Late 2011, an Australian man was charged for not following the law and involved with blasphemy and sentenced to 500 lashes and 2 years in jail; the latter sentence was later reduced. Also late 2011, a prominent Shiite Canadian cleric, Usama al-Attar, was arrested for unknown reasons but possibly because of his criticism of the kingdom's response to uprisings in Yemen and Bahrain. He was released on the same day, declaring the arrest entirely unprovoked.

===Discrimination in education===

Much of education in Saudi Arabia is based on Wahhabi religious material. The government has restricted the names that Shiites can use for their children in an attempt to discourage them from showing their identity. Saudi textbooks are hostile to Shiism, often characterizing the faith as a form of heresy worse than any other religion.

===Discrimination in the workforce===

Much discrimination occurs in the Saudi workforce as well. Shiites are prohibited from becoming teachers of religious subjects, which constitute about half of the courses in secondary education. Shia cannot become principals of schools. Some Shia have become university professors but often face harassment from students and faculty alike. Shiites are disqualified as witnesses in court, as Saudi Sunni sources cite the Shi'a practise of Taqiyya wherein it is permissible to lie while one is in fear or at risk of significant persecution. Shiites cannot serve as judges in ordinary court, and are banned from gaining admission to military academies, and from high-ranking government or security posts, including becoming pilots in Saudi Airlines.

===Reactions===
Human Rights Watch reports that Shiites want to be treated as equals and desire to be free from discrimination (Human Rights Watch). However, the Shiites minority is still marginalized on a large scale.

==Ismaili==
The much smaller Sulaymani Ismāʿīlī minority differ from the Twelver Shiites. There are an estimated 700,000 of them living in the southern region of Najran bordering Yemen. They also have been subject to what Human Rights Watch calls "official discrimination", including in "government employment, religious practices, and the justice system".

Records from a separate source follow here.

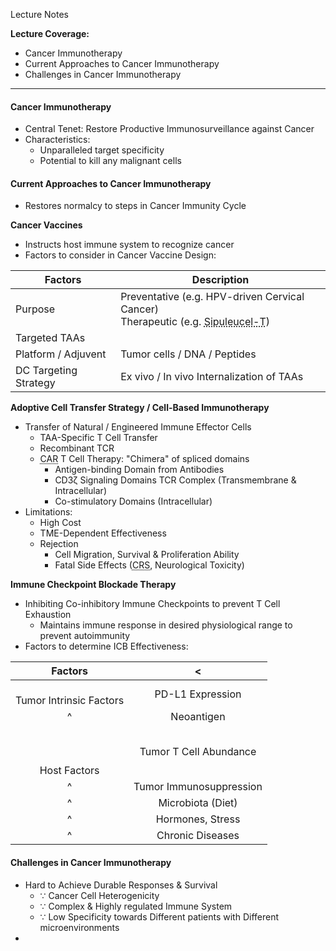 Lecture Notes

**Lecture Coverage:**
- Cancer Immunotherapy
- Current Approaches to Cancer Immunotherapy
- Challenges in Cancer Immunotherapy

---
#### **Cancer Immunotherapy**
- Central Tenet: Restore Productive Immunosurveillance against Cancer
- Characteristics:
	- Unparalleled target specificity
	- Potential to kill any malignant cells


#### **Current Approaches to Cancer Immunotherapy**
- Restores normalcy to steps in Cancer Immunity Cycle

**Cancer Vaccines**
- Instructs host immune system to recognize cancer
- Factors to consider in Cancer Vaccine Design:

| Factors               | Description                                                                                                                                      |
| --------------------- | ------------------------------------------------------------------------------------------------------------------------------------------------ |
| Purpose               | Preventative (e.g. HPV-driven Cervical Cancer)<br>Therapeutic (e.g. <abbr Title="Advanced Hormone-Resisted Prostate Cancer">Sipuleucel-T</abbr>) |
| Targeted TAAs         |                                                                                                                                                  |
| Platform / Adjuvent   | Tumor cells / DNA / Peptides                                                                                                                     |
| DC Targeting Strategy | Ex vivo / In vivo Internalization of TAAs                                                                                                        |


**Adoptive Cell Transfer Strategy / Cell-Based Immunotherapy**
- Transfer of Natural / Engineered Immune Effector Cells
	- TAA-Specific T Cell Transfer
	- Recombinant TCR
	- <abbr Title="Chimeric Antigen Receptor">CAR</abbr> T Cell Therapy: "Chimera" of spliced domains
		- Antigen-binding Domain from Antibodies
		- CD3ζ Signaling Domains TCR Complex (Transmembrane & Intracellular)
		- Co-stimulatory Domains (Intracellular)
- Limitations:
	- High Cost
	- TME-Dependent Effectiveness
	- Rejection
		- Cell Migration, Survival & Proliferation Ability
		- Fatal Side Effects (<abbr Title="Cytokine Release Syndrome">CRS</abbr>, Neurological Toxicity)


**Immune Checkpoint Blockade Therapy**
- Inhibiting Co-inhibitory Immune Checkpoints to prevent T Cell Exhaustion
	- Maintains immune response in desired physiological range to prevent autoimmunity
- Factors to determine ICB Effectiveness:

|           Factors           |            <            |
| :-------------------------: | :---------------------: |
| <br>Tumor Intrinsic Factors |    PD-L1 Expression     |
|              ^              |       Neoantigen        |
|  <br><br><br>Host Factors   | Tumor T Cell Abundance  |
|              ^              | Tumor Immunosuppression |
|              ^              |    Microbiota (Diet)    |
|              ^              |    Hormones, Stress     |
|              ^              |    Chronic Diseases     |


#### **Challenges in Cancer Immunotherapy**
- Hard to Achieve Durable Responses & Survival
	- ∵ Cancer Cell Heterogenicity
	- ∵ Complex & Highly regulated Immune System
	- ∵ Low Specificity towards Different patients with Different microenvironments
-  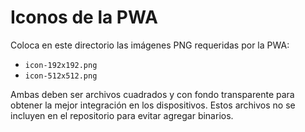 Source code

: # Iconos de la PWA

Coloca en este directorio las imágenes PNG requeridas por la PWA:

- `icon-192x192.png`
- `icon-512x512.png`

Ambas deben ser archivos cuadrados y con fondo transparente para obtener la mejor integración en los dispositivos. Estos archivos no se incluyen en el repositorio para evitar agregar binarios.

Following the clashes in April 2000, Saudi authorities imprisoned, tortured, and summarily sentenced many Ismailis, and transferred dozens of Ismaili government employees outside the region. Underlying discriminatory practices have continued unabated.

One major point of dispute between the Ismailis of Najran and the Saudi Government remains the building of a physical fence on the Yemen-Saudi border, which is opposed by the local tribes.

===Unrest===
In 1997, the director of the Ministry of Islamic Affairs opened an office in Najran for the purpose of propagating Wahhabi doctrine to the local Isma'ilis. Saudi official Sheik Ali Khursan declared Ismaelis to be infidels because according to him "they did not follow the Sunna and do not believe that the Qur'an is complete", stating "We don't eat their food, we don't intermarry with them, we should not pray for their dead or allow them to be buried in our cemeteries." In 1997, the Governor Prince Mish'al ordered police to prevent Ismaelis from performing prayers during the post-Ramadan Islamic festival of Eid al-Fitr. "Anti-Ismaeli campaigns resulted in many arrests and flogging."

In April 2000, responding to an Amnesty International campaign publicizing lack of religious freedom in Saudi Arabia, Ismaelis in Najran openly commemorated Ashura for the first time in many years. Shortly thereafter Saudi religious police "stormed a major Ismaeli mosque, seized many of its religious texts and arrested three clerics". Local Ismaelis, who are often armed, retaliated, firing on security forces and burning some of their vehicles and killing dozens of them. Approximately 40 policemen and members of various security forces (all non-Ismaili) were killed and many more injured. Saudi Army reinforcements swept the area and made many arrests.

Dozens of Ismaili government employees were transferred away from Najran.